We celebrated Buddha Day (Hanamatsuri), which marks the birth of Sakyamuni Buddha around 2,500 years ago. Our guest speaker was Barbara Brennan, who shared the truth, pratītya-samutpāda, that all things are interdependent, interconnected, and intricately joined together with one another. You can watch Barbara's Dharma Talk on our YouTube channel or by clicking on the play button below.
The hanamido was decorated mostly with flowers made out of recycled materials and with just a handful of real plumeria and greenery. Mahalo to the members who have been making the flowers over the past few weeks, donated the real flowers and greens, and assembled the hanamido on Saturday.

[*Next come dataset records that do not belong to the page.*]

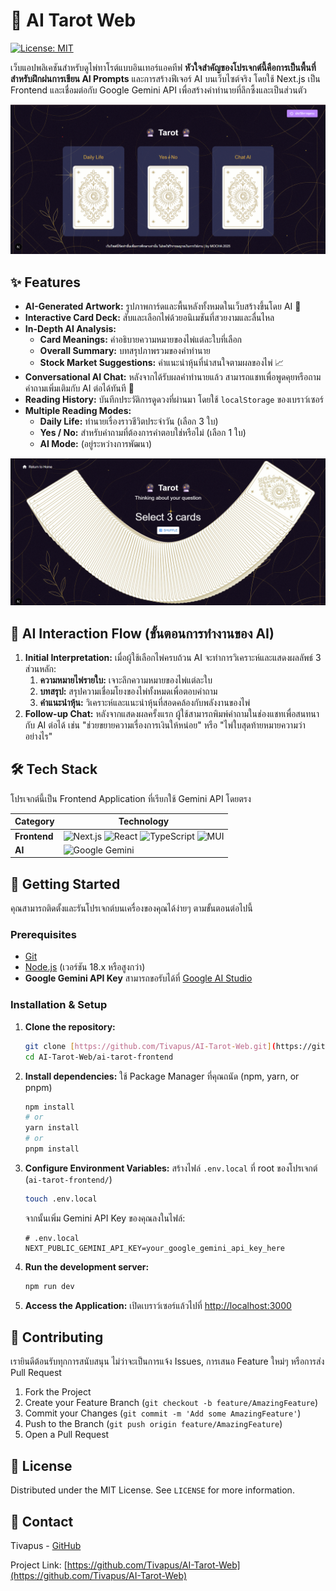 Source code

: # 🔮 AI Tarot Web

[![License: MIT](https://img.shields.io/badge/License-MIT-yellow.svg)](https://opensource.org/licenses/MIT)

เว็บแอปพลิเคชันสำหรับดูไพ่ทาโรต์แบบอินเทอร์แอคทีฟ **หัวใจสำคัญของโปรเจกต์นี้คือการเป็นพื้นที่สำหรับฝึกฝนการเขียน AI Prompts** และการสร้างฟีเจอร์ AI บนเว็บไซต์จริง โดยใช้ Next.js เป็น Frontend และเชื่อมต่อกับ Google Gemini API เพื่อสร้างคำทำนายที่ลึกซึ้งและเป็นส่วนตัว

![HomePagePicture](public\assets\HomePage.png)

## ✨ Features

- **AI-Generated Artwork:** รูปภาพการ์ดและพื้นหลังทั้งหมดในเว็บสร้างขึ้นโดย AI 🎨
- **Interactive Card Deck:** สับและเลือกไพ่ด้วยอนิเมชันที่สวยงามและลื่นไหล
- **In-Depth AI Analysis:**
  - **Card Meanings:** คำอธิบายความหมายของไพ่แต่ละใบที่เลือก
  - **Overall Summary:** บทสรุปภาพรวมของคำทำนาย
  - **Stock Market Suggestions:** คำแนะนำหุ้นที่น่าสนใจตามผลของไพ่ 📈
- **Conversational AI Chat:** หลังจากได้รับผลคำทำนายแล้ว สามารถแชทเพื่อพูดคุยหรือถามคำถามเพิ่มเติมกับ AI ต่อได้ทันที 💬
- **Reading History:** บันทึกประวัติการดูดวงที่ผ่านมา โดยใช้ `localStorage` ของเบราว์เซอร์
- **Multiple Reading Modes:**
  - **Daily Life:** ทำนายเรื่องราวชีวิตประจำวัน (เลือก 3 ใบ)
  - **Yes / No:** สำหรับคำถามที่ต้องการคำตอบใช่หรือไม่ (เลือก 1 ใบ)
  - **AI Mode:** (อยู่ระหว่างการพัฒนา)

![PickCardPage](public\assets\PickCardPage.png)

## 🤖 AI Interaction Flow (ขั้นตอนการทำงานของ AI)

1.  **Initial Interpretation:** เมื่อผู้ใช้เลือกไพ่ครบถ้วน AI จะทำการวิเคราะห์และแสดงผลลัพธ์ 3 ส่วนหลัก:
    1.  **ความหมายไพ่รายใบ:** เจาะลึกความหมายของไพ่แต่ละใบ
    2.  **บทสรุป:** สรุปความเชื่อมโยงของไพ่ทั้งหมดเพื่อตอบคำถาม
    3.  **คำแนะนำหุ้น:** วิเคราะห์และแนะนำหุ้นที่สอดคล้องกับพลังงานของไพ่
2.  **Follow-up Chat:** หลังจากแสดงผลครั้งแรก ผู้ใช้สามารถพิมพ์คำถามในช่องแชทเพื่อสนทนากับ AI ต่อได้ เช่น "ช่วยขยายความเรื่องการเงินให้หน่อย" หรือ "ไพ่ใบสุดท้ายหมายความว่าอย่างไร"

## 🛠️ Tech Stack

โปรเจกต์นี้เป็น Frontend Application ที่เรียกใช้ Gemini API โดยตรง

| Category     | Technology                                                                                                                                                                                                                                                                                                                                                                                                                    |
| ------------ | ----------------------------------------------------------------------------------------------------------------------------------------------------------------------------------------------------------------------------------------------------------------------------------------------------------------------------------------------------------------------------------------------------------------------------- |
| **Frontend** | ![Next.js](https://img.shields.io/badge/Next.js-000000?style=for-the-badge&logo=nextdotjs&logoColor=white) ![React](https://img.shields.io/badge/React-20232A?style=for-the-badge&logo=react&logoColor=61DAFB) ![TypeScript](https://img.shields.io/badge/TypeScript-007ACC?style=for-the-badge&logo=typescript&logoColor=white) ![MUI](https://img.shields.io/badge/MUI-007FFF?style=for-the-badge&logo=mui&logoColor=white) |
| **AI**       | ![Google Gemini](https://img.shields.io/badge/Gemini_API-4285F4?style=for-the-badge&logo=google&logoColor=white)                                                                                                                                                                                                                                                                                                              |

## 🚀 Getting Started

คุณสามารถติดตั้งและรันโปรเจกต์บนเครื่องของคุณได้ง่ายๆ ตามขั้นตอนต่อไปนี้

### Prerequisites

- [Git](https://git-scm.com/)
- [Node.js](https://nodejs.org/en) (เวอร์ชัน 18.x หรือสูงกว่า)
- **Google Gemini API Key** สามารถขอรับได้ที่ [Google AI Studio](https://aistudio.google.com/app/apikey)

### Installation & Setup

1.  **Clone the repository:**

    ```bash
    git clone [https://github.com/Tivapus/AI-Tarot-Web.git](https://github.com/Tivapus/AI-Tarot-Web.git)
    cd AI-Tarot-Web/ai-tarot-frontend
    ```

2.  **Install dependencies:**
    ใช้ Package Manager ที่คุณถนัด (npm, yarn, or pnpm)

    ```bash
    npm install
    # or
    yarn install
    # or
    pnpm install
    ```

3.  **Configure Environment Variables:**
    สร้างไฟล์ `.env.local` ที่ root ของโปรเจกต์ (`ai-tarot-frontend/`)

    ```bash
    touch .env.local
    ```

    จากนั้นเพิ่ม Gemini API Key ของคุณลงในไฟล์:

    ```env
    # .env.local
    NEXT_PUBLIC_GEMINI_API_KEY=your_google_gemini_api_key_here
    ```

4.  **Run the development server:**

    ```bash
    npm run dev
    ```

5.  **Access the Application:**
    เปิดเบราว์เซอร์แล้วไปที่ [http://localhost:3000](http://localhost:3000)

## 🤝 Contributing

เรายินดีต้อนรับทุกการสนับสนุน ไม่ว่าจะเป็นการแจ้ง Issues, การเสนอ Feature ใหม่ๆ หรือการส่ง Pull Request

1.  Fork the Project
2.  Create your Feature Branch (`git checkout -b feature/AmazingFeature`)
3.  Commit your Changes (`git commit -m 'Add some AmazingFeature'`)
4.  Push to the Branch (`git push origin feature/AmazingFeature`)
5.  Open a Pull Request

## 📜 License

Distributed under the MIT License. See `LICENSE` for more information.

## 👤 Contact

Tivapus - [GitHub](https://github.com/Tivapus)

Project Link: [https://github.com/Tivapus/AI-Tarot-Web](https://github.com/Tivapus/AI-Tarot-Web)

Joy gave us a picture-book summary of the Oscar-winning movie Coco. Many of the events of the film from Disney/Pixar takes place around the Mexican holiday Día de Muertos, or The Day of the Dead, which is a time for families to remember family members have died. Joy described the parallels to the Buddhist Obon, where we celebrate and honor the spirits of one's ancestors.
After the service, we celebrated Hanamatsuri (flower festival) by making flowers out of recycled plastic bottles and paper, as well as dyeing eggs in colorful shades of spring.